Member of the Philadelphia City Council from the at-large district
- In office January 3, 1972 – January 2, 1984
- Preceded by: Thacher Longstreth
- Succeeded by: Thacher Longstreth

Personal details
- Born: Beatrice Kravitsky May 30, 1908
- Died: December 13, 1994 (aged 86) Wynnewood, Pennsylvania, U.S.
- Party: Republican
- Spouse: Morris Chernock
- Education: Temple University (BS, M.Ed.)
- Occupation: Educator, Politician

= Beatrice Chernock =

American educator and politician

Beatrice Kravistsky Chernock (May 30, 1908 – December 13, 1994) was an American educator and politician. She was a member of the Republican Party and served on the Philadelphia City Council from 1972 to 1984.

==Career==
===Education and media===
Chernock graduated from the Philadelphia Normal School and later earned a bachelor's and a master's degree in education from Temple University. She became a teacher in the School District of Philadelphia and was later the principal at Charles W. Henry School in the city's Mount Airy neighborhood. Chernock also had an educational radio program called "Classroom of the Air" and a television series "Our America" on WHYY-TV, the local public television station.

===Politics===
In 1966, she made her first run for office, taking on incumbent Rep. William A. Barrett for the 1st congressional district. Running in a heavily Democratic district, Chernock was defeated in the race by more than 40,000 votes. In 1967, she ran for the 4th Councilmanic District seat held by Councilman George X. Schwartz. Schwartz prevailed by less than 5,000 votes.

Chernock won her first election to council in 1971 running from the at-large district for council, finishing second in the race for one of the two minority-party seats. Chernock won re-election two more times, in 1975 and 1979.

In the 1983 race, the city Republican leaders tried to persuade her to step down; however, she sought re-election. Joan Specter, the wife of Senator Arlen Specter and former councilman Thacher Longstreth, finished first and second in the race and sending Chernock to defeat.

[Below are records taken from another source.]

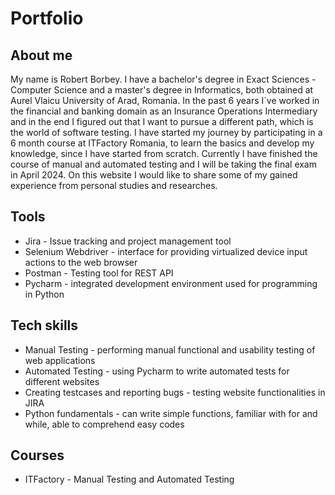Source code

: # Portfolio

## About me

My name is Robert Borbey. I have a bachelor's degree in Exact Sciences - Computer Science and a master's degree in Informatics, both obtained at Aurel Vlaicu University of Arad, Romania. In the past 6 years I`ve worked in the financial and banking domain as an Insurance Operations Intermediary and in the end I figured out that I want to pursue a different path, which is the world of software testing. I have started my journey by participating in a 6 month course at ITFactory Romania, to learn the basics and develop my knowledge, since I have started from scratch. Currently I have finished the course of manual and automated testing and I will be taking the final exam in April 2024. On this website I would like to share some of my gained experience from personal studies and researches.

## Tools
* Jira - Issue tracking and project management tool
* Selenium Webdriver - interface for providing virtualized device input actions to the web browser
* Postman - Testing tool for REST API
* Pycharm - integrated development environment used for programming in Python

## Tech skills
* Manual Testing - performing manual functional and usability testing of web applications
* Automated Testing - using Pycharm to write automated tests for different websites
* Creating testcases and reporting bugs - testing website functionalities in JIRA
* Python fundamentals - can write simple functions, familiar with for and while, able to comprehend easy codes

## Courses
* ITFactory - Manual Testing and Automated Testing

Over the years, she served in various other capacities, as a member of the Urban League, the Civic Ballet and the Citizens Crime Commission of Philadelphia.

==Personal life==
Her husband, Morris Chernock, was a local attorney who was active in politics, running for the Pennsylvania House of Representatives and also serving as a deputy attorney general in Pennsylvania.

Chernock died on December 13, 1994, at the age of 85 in Wynnewood, Pennsylvania.